The Best Formula for Making Easy Veggie-Packed Sheet-Pan Dinners
Sheet-pan success is all about three things: uniformity, staggered timing and layering. Cutting foods into evenly sized pieces means even cooking. To make things easy we've divided our veg into slow- and fast-cooking groups. Hard vegetables like potatoes, beets and carrots need more time in the oven, so they go in first. Softer vegetables, such as leafy greens, tomatoes and onions, cook more quickly, so they get stirred in later, and the protein goes on top. And voilà—everything's done at once.
This formula is a great way to use up garden veggies or whatever's in your produce drawer. To start, pick at least one item from each category and choose your flavor adventure.
The Formula
Hard Vegetables
1 lb. total, cut into ½-inch pieces
- Beets
- Carrots
- Celeriac
- Parsnips
- Potatoes
- Rutabaga
- Sweet potatoes
- Squash
- Turnips
Soft Vegetables
4 cups total (6 cups dark leafy greens)
- Asparagus
- Bell pepper, sliced
- Broccoli
- Brussels sprouts, trimmed and halved or quartered, if large
- Cherry tomatoes
- Dark leafy greens (kale, collards, bok choy), chopped
- Mushrooms, halved or quartered, if large
- Onion, cut into 1-inch wedges
Proteins
1 1/4 lbs., trimmed if necessary
- Chicken: Cutlets or boneless, skinless thighs
- Dry sea scallops
- Fish: Cod or salmon fillets
- Pork: Tenderloin, cut into 1-inch-thick slices, or boneless chops
- Sausage or smoked sausage (1 12-ounce package)

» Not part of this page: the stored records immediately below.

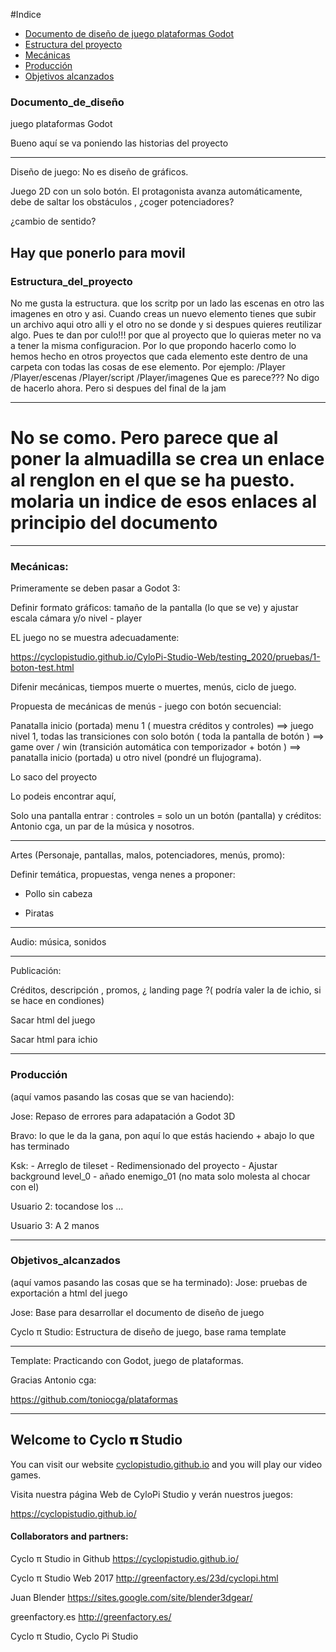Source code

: #Indice
* [Documento de diseño de juego plataformas Godot](#Documento_de_diseño)
* [Estructura del proyecto ](#Estructura_del_proyecto )
* [Mecánicas](#Mecánicas)
* [Producción](#Producción)
* [Objetivos alcanzados](#Objetivos_alcanzados)

### Documento_de_diseño 
juego plataformas Godot

Bueno aquí se va poniendo las historias del proyecto

-----------------------------------

Diseño de juego: No es diseño de gráficos.

Juego 2D con un solo botón. El protagonista avanza automáticamente, debe de saltar los obstáculos , ¿coger potenciadores? 

¿cambio de sentido?

Hay que ponerlo para movil
--------------------------------
### Estructura_del_proyecto 
No me gusta la estructura. que los scritp por un lado las escenas en otro las imagenes en otro y asi. Cuando creas un nuevo elemento tienes que subir un archivo aqui otro alli y el otro no se donde y si despues quieres reutilizar algo. Pues te dan por culo!!! por que al proyecto que lo quieras meter no va a tener la misma configuracion. Por lo que propondo hacerlo como lo hemos hecho en otros proyectos que cada elemento este dentro de una carpeta con todas las cosas de ese elemento. 
Por ejemplo:
/Player
/Player/escenas
/Player/script
/Player/imagenes
Que es parece???
No digo de hacerlo ahora. Pero si despues del final de la jam

----------------------------------
# No se como. Pero parece que al poner la almuadilla se crea un enlace al renglon en el que se ha puesto. molaria un indice de esos enlaces al principio del documento
-----------------------------------
### Mecánicas:

Primeramente se deben pasar a Godot 3:

Definir formato gráficos: tamaño de la pantalla (lo que se ve) y ajustar escala cámara y/o nivel - player

EL juego no se muestra adecuadamente:

https://cyclopistudio.github.io/CyloPi-Studio-Web/testing_2020/pruebas/1-boton-test.html

Difenir mecánicas, tiempos muerte o muertes, menús, ciclo de juego.

Propuesta de mecánicas de menús - juego con botón secuencial:

Panatalla inicio (portada) menu 1 ( muestra créditos y controles) ==> juego nivel 1,  todas las transiciones con solo botón ( toda la pantalla de botón ) ==> game over / win (transición automática con  temporizador + botón ) ==> panatalla inicio (portada) u otro nivel (pondré un flujograma). 

Lo saco del proyecto

Lo podeis encontrar aquí, 

Solo una pantalla entrar : controles = solo un un botón (pantalla) y créditos: Antonio cga, un par de la música y nosotros. 

-----------------------------------

Artes (Personaje, pantallas, malos, potenciadores, menús, promo):

Definir temática, propuestas, venga nenes a proponer:

* Pollo sin cabeza

* Piratas

-----------------------------------

Audio: música, sonidos 

-----------------------------------

Publicación:

Créditos,  descripción , promos, ¿ landing page ?( podría valer la de ichio, si se hace en condiones)

Sacar html del juego

Sacar html para ichio

-----------------------------------

### Producción
(aquí vamos pasando las cosas que se van haciendo):

Jose: Repaso de errores para adapatación a Godot 3D

Bravo: lo que le da la gana, pon aquí lo que estás haciendo +  abajo lo que has terminado

Ksk: - Arreglo de tileset
     - Redimensionado del proyecto 
     - Ajustar background level_0
     - añado enemigo_01 (no mata solo molesta al chocar con el)

Usuario 2: tocandose los ...

Usuario 3: A 2 manos

-----------------------------------

### Objetivos_alcanzados
(aquí vamos pasando las cosas que se ha terminado):
Jose: pruebas de exportación a html del juego

Jose: Base para desarrollar el documento de diseño de juego

Cyclo π Studio: Estructura de diseño de juego, base rama template 

-----------------------------------


Template: Practicando con Godot, juego de plataformas. 

Gracias  Antonio cga:

https://github.com/toniocga/plataformas

--------------------------------------------------------------------------------------------------------------

## Welcome to Cyclo 𝛑 Studio

You can visit our website [cyclopistudio.github.io](https://cyclopistudio.github.io/) and you will play our video games.

Visita nuestra página Web de CyloPi Studio y verán nuestros juegos:

https://cyclopistudio.github.io/


#### Collaborators and partners:

Cyclo π Studio in Github https://cyclopistudio.github.io/

Cyclo π Studio Web 2017 http://greenfactory.es/23d/cyclopi.html

Juan Blender https://sites.google.com/site/blender3dgear/

greenfactory.es http://greenfactory.es/

Cyclo π Studio, Cyclo Pi Studio
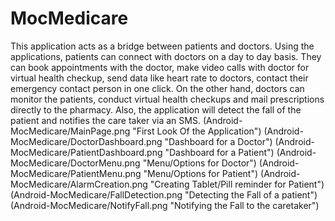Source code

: # MocMedicare
This application acts as a bridge between patients and doctors. Using the applications, patients can connect with doctors on a day to day basis. They can book appointments with the doctor, make video calls with doctor for virtual health checkup, send data like heart rate to doctors, contact their emergency contact person in one click. On the other hand, doctors can monitor the patients, conduct virtual health checkups and mail prescriptions directly to the pharmacy. Also, the application will detect the fall of the patient and notifies the care taker via an SMS.
(Android-MocMedicare/MainPage.png "First Look Of the Application")
(Android-MocMedicare/DoctorDashboard.png "Dashboard for a Doctor")
(Android-MocMedicare/PatientDashboard.png "Dashboard for a Patient")
(Android-MocMedicare/DoctorMenu.png "Menu/Options for Doctor")
(Android-MocMedicare/PatientMenu.png "Menu/Options for Patient")
(Android-MocMedicare/AlarmCreation.png "Creating Tablet/Pill reminder for Patient")
(Android-MocMedicare/FallDetection.png "Detecting the Fall of a patient")
(Android-MocMedicare/NotifyFall.png "Notifying the Fall to the caretaker")
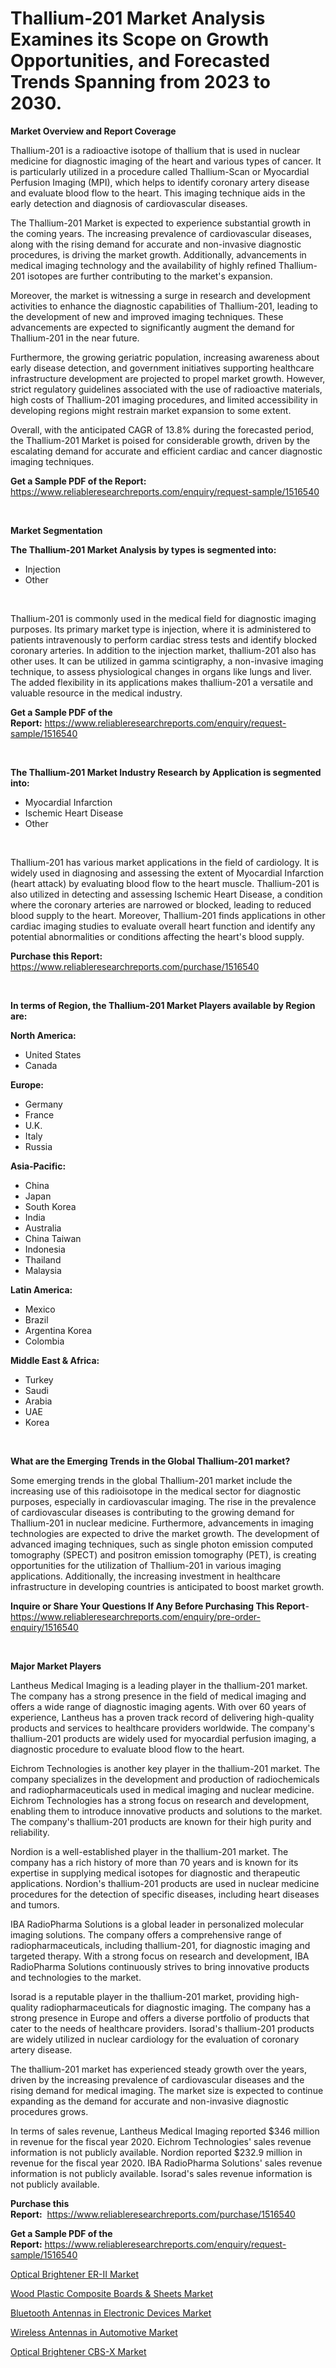 <p><h1>Thallium-201 Market Analysis Examines its Scope on Growth Opportunities, and Forecasted Trends Spanning from 2023 to 2030.</h1></p><p><strong>Market Overview and Report Coverage</strong></p>
<p><p>Thallium-201 is a radioactive isotope of thallium that is used in nuclear medicine for diagnostic imaging of the heart and various types of cancer. It is particularly utilized in a procedure called Thallium-Scan or Myocardial Perfusion Imaging (MPI), which helps to identify coronary artery disease and evaluate blood flow to the heart. This imaging technique aids in the early detection and diagnosis of cardiovascular diseases.</p><p>The Thallium-201 Market is expected to experience substantial growth in the coming years. The increasing prevalence of cardiovascular diseases, along with the rising demand for accurate and non-invasive diagnostic procedures, is driving the market growth. Additionally, advancements in medical imaging technology and the availability of highly refined Thallium-201 isotopes are further contributing to the market's expansion.</p><p>Moreover, the market is witnessing a surge in research and development activities to enhance the diagnostic capabilities of Thallium-201, leading to the development of new and improved imaging techniques. These advancements are expected to significantly augment the demand for Thallium-201 in the near future.</p><p>Furthermore, the growing geriatric population, increasing awareness about early disease detection, and government initiatives supporting healthcare infrastructure development are projected to propel market growth. However, strict regulatory guidelines associated with the use of radioactive materials, high costs of Thallium-201 imaging procedures, and limited accessibility in developing regions might restrain market expansion to some extent.</p><p>Overall, with the anticipated CAGR of 13.8% during the forecasted period, the Thallium-201 Market is poised for considerable growth, driven by the escalating demand for accurate and efficient cardiac and cancer diagnostic imaging techniques.</p></p>
<p><strong>Get a Sample PDF of the Report:</strong> <a href="https://www.reliableresearchreports.com/enquiry/request-sample/1516540">https://www.reliableresearchreports.com/enquiry/request-sample/1516540</a></p>
<p>&nbsp;</p>
<p><strong>Market Segmentation</strong></p>
<p><strong>The Thallium-201 Market Analysis by types is segmented into:</strong></p>
<p><ul><li>Injection</li><li>Other</li></ul></p>
<p>&nbsp;</p>
<p><p>Thallium-201 is commonly used in the medical field for diagnostic imaging purposes. Its primary market type is injection, where it is administered to patients intravenously to perform cardiac stress tests and identify blocked coronary arteries. In addition to the injection market, thallium-201 also has other uses. It can be utilized in gamma scintigraphy, a non-invasive imaging technique, to assess physiological changes in organs like lungs and liver. The added flexibility in its applications makes thallium-201 a versatile and valuable resource in the medical industry.</p></p>
<p><strong>Get a Sample PDF of the Report:</strong>&nbsp;<a href="https://www.reliableresearchreports.com/enquiry/request-sample/1516540">https://www.reliableresearchreports.com/enquiry/request-sample/1516540</a></p>
<p>&nbsp;</p>
<p><strong>The Thallium-201 Market Industry Research by Application is segmented into:</strong></p>
<p><ul><li>Myocardial Infarction</li><li>Ischemic Heart Disease</li><li>Other</li></ul></p>
<p>&nbsp;</p>
<p><p>Thallium-201 has various market applications in the field of cardiology. It is widely used in diagnosing and assessing the extent of Myocardial Infarction (heart attack) by evaluating blood flow to the heart muscle. Thallium-201 is also utilized in detecting and assessing Ischemic Heart Disease, a condition where the coronary arteries are narrowed or blocked, leading to reduced blood supply to the heart. Moreover, Thallium-201 finds applications in other cardiac imaging studies to evaluate overall heart function and identify any potential abnormalities or conditions affecting the heart's blood supply.</p></p>
<p><strong>Purchase this Report:</strong>&nbsp; <a href="https://www.reliableresearchreports.com/purchase/1516540">https://www.reliableresearchreports.com/purchase/1516540</a></p>
<p>&nbsp;</p>
<p><strong>In terms of Region, the Thallium-201 Market Players available by Region are:</strong></p>
<p>
    <p> <strong> North America: </strong>
        <ul>
            <li>United States</li>
            <li>Canada</li>
        </ul>
        </p> 
    <p> <strong> Europe: </strong>
        <ul>
            <li>Germany</li>
            <li>France</li>
            <li>U.K.</li>
            <li>Italy</li>
            <li>Russia</li>
        </ul>
        </p> 
    <p> <strong> Asia-Pacific: </strong>
        <ul>
            <li>China</li>
            <li>Japan</li>
            <li>South Korea</li>
            <li>India</li>
            <li>Australia</li>
            <li>China Taiwan</li>
            <li>Indonesia</li>
            <li>Thailand</li>
            <li>Malaysia</li>
        </ul>
        </p> 
    <p> <strong> Latin America: </strong>
        <ul>
            <li>Mexico</li>
            <li>Brazil</li>
            <li>Argentina Korea</li>
            <li>Colombia</li>
        </ul>
        </p> 
    <p> <strong> Middle East & Africa: </strong>
        <ul>
            <li>Turkey</li>
            <li>Saudi</li>
            <li>Arabia</li>
            <li>UAE</li>
            <li>Korea</li>
        </ul>
    </p>
    </p>
<p>&nbsp;</p>
<p><strong>What are the Emerging Trends in the Global Thallium-201 market?</strong></p>
<p><p>Some emerging trends in the global Thallium-201 market include the increasing use of this radioisotope in the medical sector for diagnostic purposes, especially in cardiovascular imaging. The rise in the prevalence of cardiovascular diseases is contributing to the growing demand for Thallium-201 in nuclear medicine. Furthermore, advancements in imaging technologies are expected to drive the market growth. The development of advanced imaging techniques, such as single photon emission computed tomography (SPECT) and positron emission tomography (PET), is creating opportunities for the utilization of Thallium-201 in various imaging applications. Additionally, the increasing investment in healthcare infrastructure in developing countries is anticipated to boost market growth.</p></p>
<p><strong>Inquire or Share Your Questions If Any Before Purchasing This Report</strong>- <a href="https://www.reliableresearchreports.com/enquiry/pre-order-enquiry/1516540">https://www.reliableresearchreports.com/enquiry/pre-order-enquiry/1516540</a></p>
<p>&nbsp;</p>
<p><strong>Major Market Players</strong></p>
<p><p>Lantheus Medical Imaging is a leading player in the thallium-201 market. The company has a strong presence in the field of medical imaging and offers a wide range of diagnostic imaging agents. With over 60 years of experience, Lantheus has a proven track record of delivering high-quality products and services to healthcare providers worldwide. The company's thallium-201 products are widely used for myocardial perfusion imaging, a diagnostic procedure to evaluate blood flow to the heart.</p><p>Eichrom Technologies is another key player in the thallium-201 market. The company specializes in the development and production of radiochemicals and radiopharmaceuticals used in medical imaging and nuclear medicine. Eichrom Technologies has a strong focus on research and development, enabling them to introduce innovative products and solutions to the market. The company's thallium-201 products are known for their high purity and reliability.</p><p>Nordion is a well-established player in the thallium-201 market. The company has a rich history of more than 70 years and is known for its expertise in supplying medical isotopes for diagnostic and therapeutic applications. Nordion's thallium-201 products are used in nuclear medicine procedures for the detection of specific diseases, including heart diseases and tumors.</p><p>IBA RadioPharma Solutions is a global leader in personalized molecular imaging solutions. The company offers a comprehensive range of radiopharmaceuticals, including thallium-201, for diagnostic imaging and targeted therapy. With a strong focus on research and development, IBA RadioPharma Solutions continuously strives to bring innovative products and technologies to the market.</p><p>Isorad is a reputable player in the thallium-201 market, providing high-quality radiopharmaceuticals for diagnostic imaging. The company has a strong presence in Europe and offers a diverse portfolio of products that cater to the needs of healthcare providers. Isorad's thallium-201 products are widely utilized in nuclear cardiology for the evaluation of coronary artery disease.</p><p>The thallium-201 market has experienced steady growth over the years, driven by the increasing prevalence of cardiovascular diseases and the rising demand for medical imaging. The market size is expected to continue expanding as the demand for accurate and non-invasive diagnostic procedures grows.</p><p>In terms of sales revenue, Lantheus Medical Imaging reported $346 million in revenue for the fiscal year 2020. Eichrom Technologies' sales revenue information is not publicly available. Nordion reported $232.9 million in revenue for the fiscal year 2020. IBA RadioPharma Solutions' sales revenue information is not publicly available. Isorad's sales revenue information is not publicly available.</p></p>
<p><strong>Purchase this Report:</strong>&nbsp;&nbsp;<a href="https://www.reliableresearchreports.com/purchase/1516540">https://www.reliableresearchreports.com/purchase/1516540</a></p>
<p></p>
<p><strong>Get a Sample PDF of the Report:</strong>&nbsp;<a href="https://www.reliableresearchreports.com/enquiry/request-sample/1516540">https://www.reliableresearchreports.com/enquiry/request-sample/1516540</a></p>
<p><p><a href="https://github.com/Chiragrp24/Market-Research-Report-List-1/blob/main/optical-brightener-er-ii-market.md">Optical Brightener ER-II Market</a></p><p><a href="https://medium.com/@fitanstorm7845/wood-plastic-composite-boards-amp-sheets-market-size-cagr-trends-2024-2030-69be37e570c7">Wood Plastic Composite Boards & Sheets Market</a></p><p><a href="https://www.linkedin.com/pulse/bluetooth-antennas-electronic-devices-market-size-share-3rzqe/">Bluetooth Antennas in Electronic Devices Market</a></p><p><a href="https://www.linkedin.com/pulse/wireless-antennas-automotive-market-share-amp-new-trends-d8yfe/">Wireless Antennas in Automotive Market</a></p><p><a href="https://github.com/YashRP12/Market-Research-Report-List-1/blob/main/optical-brightener-cbs-x-market.md">Optical Brightener CBS-X Market</a></p></p>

- Shrimp (16-20 count), peeled and deveined
- Steak: Skirt or flat-iron
- Tofu (1 16-ounce package, drained, pressed and cubed into 1/2- to 3/4-inch pieces)
Spices
1 tsp. total
- Dried herbs: Dill, rosemary, sage, tarragon or thyme
- Ground coriander, cumin, fennel or dry mustard; garlic powder
- Spice blends like Cajun seasoning, chili or curry powder, garam masala, Italian seasoning
Flavor Boosters
3 Tbsp.
- Chopped bacon
- Fresh herbs
- Shredded or crumbled cheese
- Toasted nuts or seeds
- Vinegar or citrus juice
Instructions
Active time: 15 minutes
Total time: 35 to 40 minutes
Serves 4
Serving size: 4 oz. protein & about 1 cup vegetables
Steps 1 & 2
Preheat oven to 425°F.
Toss HARD VEGETABLES with 1 Tbsp. extra-virgin olive oil and ¼ tsp. each salt and ground pepper. Spread evenly on a rimmed baking sheet. Roast for 15 minutes.
Step 3
Toss SOFT VEGETABLES with 1 Tbsp. extra-virgin olive oil and ¼ tsp. each salt and ground pepper. Stir into the hard vegetables.